Com 12 anos, menina já assume a família
Rotina não muito distinta da que enfrentavam outras mães do bairro Praeirinho, onde Sania Ferreira Mendes morava. A diferença estava em sua idade e no fato de que os três pequenos sob sua tutela não eram de fato seus filhos.
Sania havia acabado de completar 12 anos de idade quando assumiu a tarefa de criar os irmãos mais novos. Sua mãe, depois de uma separação conturbada, teve de deixar a cidade sem levar parente algum ao seu lado.
Isso incluiu os quatro filhos – a mais nova, de apenas 6 anos. Como o pai precisava trabalhar o dia todo, Sania se viu obrigada a enfrentar um desafio para o qual nunca imaginou estar preparada. “Eu não sabia nem por onde começar, mas sabia que eles precisavam de mim”.
Neste momento, foi a ajuda da comunidade que fez a diferença. “Meu pai tinha muita amizade no bairro. Então os vizinhos acompanhavam tudo. O que eu não dava conta de fazer, eles faziam por mim. Então as coisas começaram a caminhar”.
Ainda assim, o fardo se mantinha pesado. Para priorizar os irmãos, Sania teve de colocar em segundo plano os próprios estudos. Havia que deixá-los na escola e na creche, e por isso era sempre com atraso que ela conseguia chegar à própria classe.
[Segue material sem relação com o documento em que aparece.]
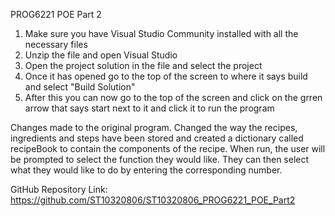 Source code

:PROG6221 POE Part 2

1) Make sure you have Visual Studio Community installed with all the necessary files
2) Unzip the file and open Visual Studio
3) Open the project solution in the file and select the project
4) Once it has opened go to the top of the screen to where it says build and select "Build Solution"
5) After this you can now go to the top of the screen and click on the grren arrow that says start next to it and click it to run the program

Changes made to the original program. Changed the way the recipes, ingredients and steps have been stored and created a dictionary called recipeBook to contain the components of the recipe. When run, the user will be prompted to select the function they would like. They can then select what they would like to do by entering the corresponding number. 

GitHub Repository Link: https://github.com/ST10320806/ST10320806_PROG6221_POE_Part2
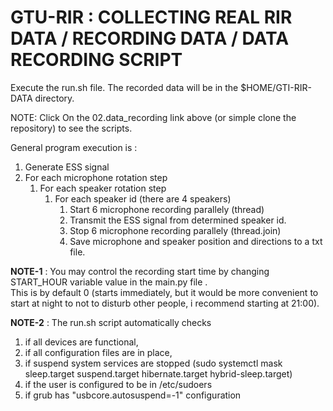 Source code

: # GTU-RIR : COLLECTING REAL RIR DATA / RECORDING DATA / DATA RECORDING SCRIPT

Execute the run.sh file. The recorded data will be in the $HOME/GTI-RIR-DATA directory.  

NOTE: Click On the 02.data_recording link above (or simple clone the repository) to see the scripts.

General program execution is :
1. Generate ESS signal 
2. For each microphone rotation step
   1. For each speaker rotation step
      1. For each speaker id (there are 4 speakers)
         1. Start 6 microphone recording parallely (thread)
         2. Transmit the ESS signal from determined speaker id.
         3. Stop 6 microphone recording parallely (thread.join)
         4. Save microphone and speaker position and directions to a txt file.  
   
**NOTE-1** : You may control the recording start time by changing START_HOUR variable value in the main.py file .  
         This is by default 0 (starts immediately, but it would be more convenient to start at night to not to disturb other people, i recommend starting at 21:00). 

**NOTE-2** : The run.sh script automatically checks 
   1. if all devices are functional, 
   2. if all configuration files are in place,
   3. if suspend system services are stopped (sudo systemctl mask sleep.target suspend.target hibernate.target hybrid-sleep.target)
   4. if the user is configured to be in /etc/sudoers
   5. if grub has "usbcore.autosuspend=-1" configuration
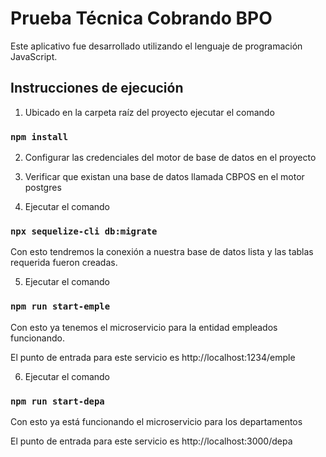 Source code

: # Prueba Técnica Cobrando BPO 

Este aplicativo fue desarrollado utilizando el lenguaje de programación JavaScript.

## Instrucciones de ejecución

1.	Ubicado en la carpeta raíz del proyecto ejecutar el comando

### `npm install`

2. Configurar las credenciales del motor de base de datos en el proyecto

3. Verificar que existan una base de datos llamada CBPOS en el motor postgres

4. Ejecutar el comando 

### `npx sequelize-cli db:migrate`

Con esto tendremos la conexión a nuestra base de datos lista y las tablas requerida fueron creadas.

5. Ejecutar el comando 

### `npm run start-emple`

Con esto ya tenemos el microservicio para la entidad empleados funcionando.

El punto de entrada para este servicio es http://localhost:1234/emple 

6. Ejecutar el comando 

### `npm run start-depa`

Con esto ya está funcionando el microservicio para los departamentos

El punto de entrada para este servicio es http://localhost:3000/depa  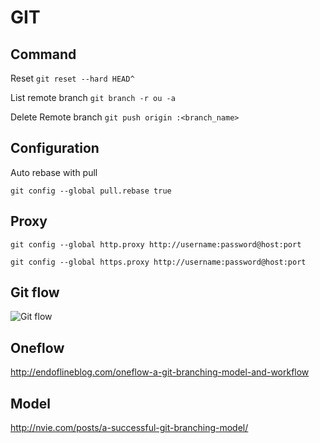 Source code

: # GIT

## Command

Reset
`git reset --hard HEAD^`

List remote branch
`git branch -r ou -a`

Delete Remote branch
`git push origin :<branch_name>`


## Configuration

Auto rebase with pull

`git config --global pull.rebase true`

## Proxy

`git config --global http.proxy http://username:password@host:port`

`git config --global https.proxy http://username:password@host:port`

## Git flow

![Git flow](https://github.com/imagince/memo/blob/master/Git/git-flow-commands.png)

## Oneflow

http://endoflineblog.com/oneflow-a-git-branching-model-and-workflow

## Model

http://nvie.com/posts/a-successful-git-branching-model/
“A professora até me perguntou o que estava acontecendo comigo. Então, um dia, conversamos e eu contei tudo. Ela entendeu meu problema e começou a me ajudar também. E foi assim que fui assumindo o papel de mãe”.
A experiência durou quatro anos. Hoje, aos 20, Sania já tem seus próprios filhos, mas ainda reserva um carinho especial em relação aos irmãos que ajudou a criar. “Até hoje eles me tratam como se fosse uma mãe, e eu também tenho com eles uma relação que não é só de irmão”.
Protagonista de uma história de superação, ela agora emprega essa energia para ajudar a própria comunidade a se firmar. No residencial Sucuri, para onde se mudou há pouco mais de um ano, Sania é uma ativa integrante da associação de moradores “A União faz a Força”.
A entidade, criada em 2006, vem reunindo esforços – principalmente entre as mulheres do bairro – para reverter uma situação que hoje é de completa precariedade.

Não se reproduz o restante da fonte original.